The poor impecunious securities dealers and their captive marketplaces also plead “frustration over their inability to better manage the scope and timing of their technology spend given the implications of OPR for their technology resource allocation.” Oh, you poor little things. Imagine – competition can be tough! It can be expensive! It can be frustrating! But once again, if the small fry can handle it, why can’t the whales?
In truth, much of what the report focuses on is irrelevant to the public policy issue at hand. The report focuses almost exclusively on the costs incurred by dealers and marketplaces in complying with the OPR. It then vaults to the conclusion that many of these costs are manifestations of “trading inefficiencies” and the cause of “broader market inefficiencies.” What a clever bill of goods the goliaths have served up on our hapless regulators, who seem to have forgotten that their statutory mandate is not to protect industry profits or those of a particular segment of the industry, but to protect investors. Vigorous competition means thinned-out margins. So what?

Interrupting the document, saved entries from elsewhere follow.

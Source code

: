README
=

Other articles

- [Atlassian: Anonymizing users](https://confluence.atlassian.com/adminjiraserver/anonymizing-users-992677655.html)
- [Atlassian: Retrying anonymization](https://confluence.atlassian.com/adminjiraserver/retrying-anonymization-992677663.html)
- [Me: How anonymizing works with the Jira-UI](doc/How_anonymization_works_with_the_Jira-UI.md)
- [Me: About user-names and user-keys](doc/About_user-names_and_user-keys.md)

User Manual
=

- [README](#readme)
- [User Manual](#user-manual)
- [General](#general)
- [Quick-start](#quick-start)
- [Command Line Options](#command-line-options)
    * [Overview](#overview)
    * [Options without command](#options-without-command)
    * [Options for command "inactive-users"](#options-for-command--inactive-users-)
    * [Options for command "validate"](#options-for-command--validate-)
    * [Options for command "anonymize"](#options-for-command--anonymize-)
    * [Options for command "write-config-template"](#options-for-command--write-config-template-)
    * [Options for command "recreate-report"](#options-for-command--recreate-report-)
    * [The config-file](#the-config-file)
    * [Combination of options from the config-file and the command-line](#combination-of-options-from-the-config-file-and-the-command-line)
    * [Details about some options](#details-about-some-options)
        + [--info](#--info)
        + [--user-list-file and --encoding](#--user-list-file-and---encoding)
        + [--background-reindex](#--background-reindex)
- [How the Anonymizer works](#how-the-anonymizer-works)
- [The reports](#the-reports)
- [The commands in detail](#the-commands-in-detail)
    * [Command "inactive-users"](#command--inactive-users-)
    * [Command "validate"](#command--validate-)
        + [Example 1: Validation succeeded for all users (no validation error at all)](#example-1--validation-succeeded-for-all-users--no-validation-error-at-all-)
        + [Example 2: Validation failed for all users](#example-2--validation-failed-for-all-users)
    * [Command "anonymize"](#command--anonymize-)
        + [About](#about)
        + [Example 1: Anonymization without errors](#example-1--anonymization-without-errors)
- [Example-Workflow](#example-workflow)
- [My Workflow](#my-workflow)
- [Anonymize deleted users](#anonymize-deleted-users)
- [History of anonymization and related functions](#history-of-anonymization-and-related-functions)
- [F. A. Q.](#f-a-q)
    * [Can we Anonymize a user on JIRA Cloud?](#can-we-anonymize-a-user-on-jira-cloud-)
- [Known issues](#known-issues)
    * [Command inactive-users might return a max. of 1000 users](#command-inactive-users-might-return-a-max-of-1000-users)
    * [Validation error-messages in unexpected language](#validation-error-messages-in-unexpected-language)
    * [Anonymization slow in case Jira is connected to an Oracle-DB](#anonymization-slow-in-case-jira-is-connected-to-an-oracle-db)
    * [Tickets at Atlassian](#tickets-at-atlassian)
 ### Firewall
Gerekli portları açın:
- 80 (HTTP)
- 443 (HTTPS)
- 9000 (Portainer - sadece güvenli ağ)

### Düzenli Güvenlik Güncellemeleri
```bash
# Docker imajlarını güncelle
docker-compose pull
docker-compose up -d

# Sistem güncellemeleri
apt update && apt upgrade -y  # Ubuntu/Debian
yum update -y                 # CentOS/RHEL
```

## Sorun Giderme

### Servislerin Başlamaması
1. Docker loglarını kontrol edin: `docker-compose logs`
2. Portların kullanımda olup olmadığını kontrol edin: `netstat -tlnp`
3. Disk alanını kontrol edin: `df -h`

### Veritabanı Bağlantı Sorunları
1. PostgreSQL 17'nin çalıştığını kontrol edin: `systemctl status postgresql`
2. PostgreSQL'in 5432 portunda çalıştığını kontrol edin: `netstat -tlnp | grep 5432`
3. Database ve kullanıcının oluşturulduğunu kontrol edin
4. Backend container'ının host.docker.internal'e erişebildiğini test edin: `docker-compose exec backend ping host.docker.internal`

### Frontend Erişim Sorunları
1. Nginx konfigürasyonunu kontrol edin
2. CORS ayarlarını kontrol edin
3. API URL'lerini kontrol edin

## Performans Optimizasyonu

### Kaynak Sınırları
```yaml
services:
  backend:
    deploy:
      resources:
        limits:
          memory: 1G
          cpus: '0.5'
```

The report also states that the regulators’ “review of the costs and benefits of OPR” support the proposed change. This is highly misleading. The report’s “review” of costs and benefits is completely qualitative; not a single fact or figure bearing on any of the “reviewed” costs graces any page. Moreover, the view that certain costs that extend from the current OPR are “excessive” and “unreasonable” is derived entirely from the deeply self-serving testimony of interested players who would just love to see competition come to a screeching halt.
It is no answer that all marketplaces were consulted. The incumbents have the swagger, the prestige, and the resources to out-pitch their smaller competitors (at least, to the extent that form may triumph over substance). It is difficult not to be reminded of one of the seamier sagas in American corporate history, when Big Tobacco’s seven CEOs lined up before Congress to sanctimoniously proclaim, one after the other, that “smoking is not addictive.” The Canadian securities dealers have coordinated their script with commensurate care. And the result is no less ridiculous.
Were Adam Smith alive today, he would almost certainly add an addendum to the admonition quoted at the outset. In today’s highly regulated world, commercial parties will often find that they can best achieve their aims by bending the ear of the regulator to an imaginative and quixotic tale nominally grounded in serving the public interest, but which in fact serves naught but their private interest. It is the job of regulators to resist these siren calls. In this instance, ours earn a clear and convincing “F”. If they and the securities dealers want to take Canadian capital markets back to the Dark Ages, perhaps they should set up shop in Albania.
Jeffrey MacIntosh is Toronto Stock Exchange Professor of Capital Markets at the Faculty of Law, University of Toronto, and a director of CNSX Markets, which operates the CSE/Pure Trading facility. The views expressed here are his own, and not necessarily those of CNSX Markets.